While it may have been a flat week for global equities overall last week, US equities passed a major milestone with the S&P 500 index breaking through the 3000 mark. There was no major new catalyst to trigger the move. Rather, hopes of monetary easing remained the main driver with comments by Fed Chair Powell very much suggesting a 25bps rate cut was a done deal at the end of the month.
The latest bout of outperformance by the US is nothing new. In fact, the US has been outperforming fairly consistently for the past decade – albeit with the occasional spell of underperformance such as the sell-off late last year. A big driver of this outperformance has been technology stocks which make up a much larger proportion of the equity market in the US than elsewhere.

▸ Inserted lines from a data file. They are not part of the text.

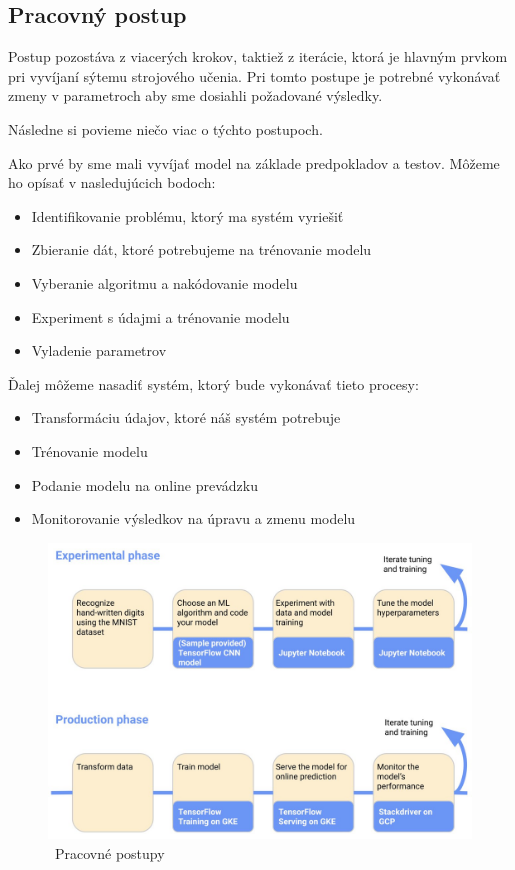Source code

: \subsection{Pracovný postup}
Postup pozostáva z viacerých krokov, taktiež z iterácie, ktorá je hlavným prvkom pri vyvíjaní sýtemu strojového učenia. Pri tomto postupe je potrebné vykonávať zmeny v parametroch aby sme dosiahli požadované výsledky.

Následne si povieme niečo viac o týchto postupoch.

Ako prvé by sme mali vyvíjať model na základe predpokladov a testov. Môžeme ho opísať v nasledujúcich bodoch:\cite{web}

\begin{itemize}
    \item Identifikovanie problému, ktorý ma systém vyriešiť 
    \item Zbieranie dát, ktoré potrebujeme na trénovanie modelu
    \item Vyberanie algoritmu a nakódovanie modelu
    \item Experiment s údajmi a trénovanie modelu
	\item Vyladenie parametrov
\end{itemize}

Ďalej môžeme nasadiť systém, ktorý bude vykonávať tieto procesy:

\begin{itemize}
    \item Transformáciu údajov, ktoré náš systém potrebuje
	\item Trénovanie modelu
	\item Podanie modelu na online prevádzku
	\item Monitorovanie výsledkov na úpravu a zmenu modelu
\end{itemize}

\begin{figure}[!ht]
    \includegraphics[width=.9\textwidth]{figures/kubeflowwork}
    \caption{\ Pracovné postupy \label{o:latex_friendly_zone}}
\end{figure}

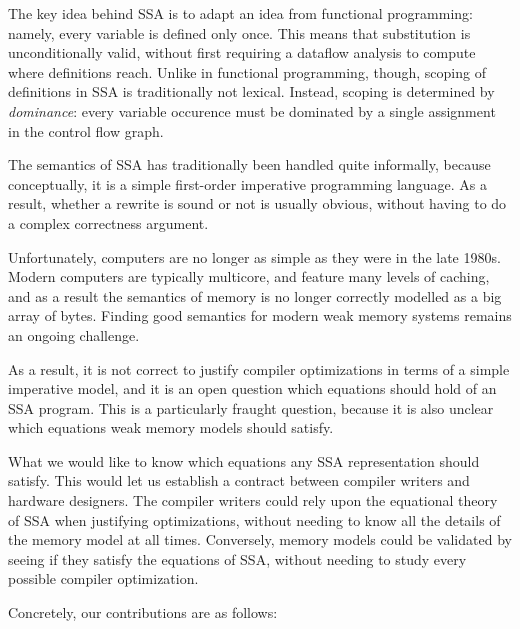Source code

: \documentclass[acmsmall,screen,review]{acmart}
\begin{document}
The key idea behind SSA is to adapt an idea from functional
programming: namely, every variable is defined only once. This means
that substitution is unconditionally valid, without first requiring a
dataflow analysis to compute where definitions reach. Unlike in
functional programming, though, scoping of definitions in SSA is
traditionally not lexical. Instead, scoping is determined by
\emph{dominance}: every variable occurence must be dominated by a
single assignment in the control flow graph.

The semantics of SSA has traditionally been handled quite informally,
because conceptually, it is a simple first-order imperative
programming language. As a result, whether a rewrite is sound or
not is usually obvious, without having to do a complex correctness
argument.

Unfortunately, computers are no longer as simple as they were in the
late 1980s. Modern computers are typically multicore, and feature many
levels of caching, and as a result the semantics of memory is no
longer correctly modelled as a big array of bytes. Finding good
semantics for modern weak memory systems remains an ongoing challenge.

As a result, it is not correct to justify compiler optimizations in
terms of a simple imperative model, and it is an open question which
equations should hold of an SSA program. This is a particularly
fraught question, because it is also unclear which equations weak
memory models should satisfy.

What we would like to know which equations any SSA representation
should satisfy. This would let us establish a contract between
compiler writers and hardware designers. The compiler writers could
rely upon the equational theory of SSA when justifying optimizations,
without needing to know all the details of the memory model at all
times.  Conversely, memory models could be validated by seeing if they
satisfy the equations of SSA, without needing to study every possible
compiler optimization.

Concretely, our contributions are as follows: 
\end{document}
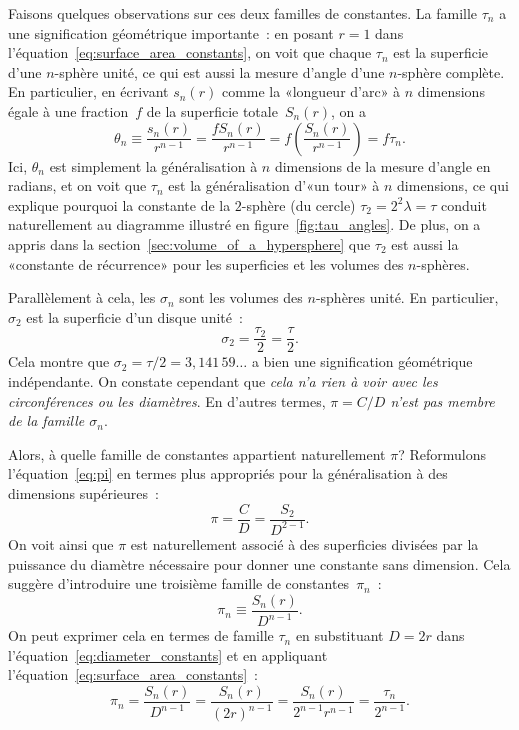 Faisons quelques observations sur ces deux familles de constantes. La
famille $\tau_n$ a une signification géométrique importante~: en posant $r=1$
dans l'équation~\eqref{eq:surface_area_constants}, on voit que chaque $\tau_n$
est la superficie d'une $n$-sphère unité, ce qui est aussi la mesure d'angle d'une
$n$-sphère complète. En particulier, en écrivant $s_n(r)$ comme la «\ns longueur
d'arc\ns » à $n$ dimensions égale à une fraction~$f$ de la superficie
totale~$S_n(r)$, on a
\[
\theta_n \equiv \frac{s_n(r)}{r^{n-1}} = \frac{f S_n(r)}{r^{n-1}} = f\left(\frac{S_n(r)}{r^{n-1}}\right) = f\tau_n.
\]
Ici, $\theta_n$ est simplement la généralisation à $n$ dimensions de la mesure
d'angle en radians, et on voit que $\tau_n$ est la généralisation d'«\ns un tour\ns » à
$n$ dimensions, ce qui explique pourquoi la constante de la $2$-sphère (du
cercle) $\tau_2 = 2^2 \lambda = \tau$ conduit naturellement au diagramme
illustré en figure~\ref{fig:tau_angles}. De plus, on a appris dans la
section~\ref{sec:volume_of_a_hypersphere} que $\tau_2$ est aussi la «\ns constante
de récurrence\ns » pour les superficies et les volumes des $n$-sphères.

Parallèlement à cela, les $\sigma_n$ sont les volumes des $n$-sphères unité. En
particulier, $\sigma_2$ est la superficie d'un disque unité~:
\[
\sigma_2 = \frac{\tau_2}{2} = \frac{\tau}{2}.
\]
Cela montre que $\sigma_2 = \tau/2 = 3{,}141\,59\ldots$ a bien une
signification géométrique indépendante. On constate cependant que \emph{cela
n'a rien à voir avec les circonférences ou les diamètres}. En d'autres termes,
\emph{$\pi = C/D$ n'est pas membre de la famille $\sigma_n$}.

Alors, à quelle famille de constantes appartient naturellement $\pi$\ns?
Reformulons l'équation~\eqref{eq:pi} en termes plus appropriés pour la
généralisation à des dimensions supérieures~:
\[
\pi = \frac{C}{D} = \frac{S_2}{D^{2-1}}.
\]
On voit ainsi que $\pi$ est naturellement associé à des superficies divisées par
la puissance du diamètre nécessaire pour donner une constante sans dimension.
Cela suggère d'introduire une troisième famille de constantes~$\pi_n$~:
\begin{equation}
\label{eq:diameter_constants}
\pi_n \equiv \frac{S_n(r)}{D^{n-1}}.
\end{equation}
On peut exprimer cela en termes de famille $\tau_n$ en substituant $D = 2r$ dans
l'équation~\eqref{eq:diameter_constants} et en appliquant
l'équation~\eqref{eq:surface_area_constants}~:
\[
\pi_n = \frac{S_n(r)}{D^{n-1}} = \frac{S_n(r)}{(2r)^{n-1}} =
\frac{S_n(r)}{2^{n-1}r^{n-1}} = \frac{\tau_n}{2^{n-1}}.
\]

We remain long term bulls of the tech sector because of its superior growth prospects. That said, the outlook is not as positive as it was a few years ago. While cloud computing, artificial intelligence and cyber security – to name just a few areas – remain hotbeds of growth, the regulatory crackdown on some of the big names will be a headwind. Valuations are also no longer cheap, although far from expensive.
The US market overall has re-rated significantly in recent months, on the back of the sugar rush provided by hopes of Fed easing, and valuations are looking on the high side once again. The P/E ratio for the US is now close to 30% higher than elsewhere, double the premium it has traded on average in the past.
This is not to say the relatively high valuation of the US necessarily spells problems. Rather, with the markets already on a Fed-related sugar high, it suggests that earnings growth will be needed to drive further sustainable gains.
The second quarter reporting season for the US starts today and, just as in the first quarter, earnings are likely to see minimal growth. But the market knows this and most likely earnings will beat expectations – as they almost always do. More important will be the corporate guidance and whether or not this appears to validate the consensus expectation of a marked pick up in earnings growth later this year.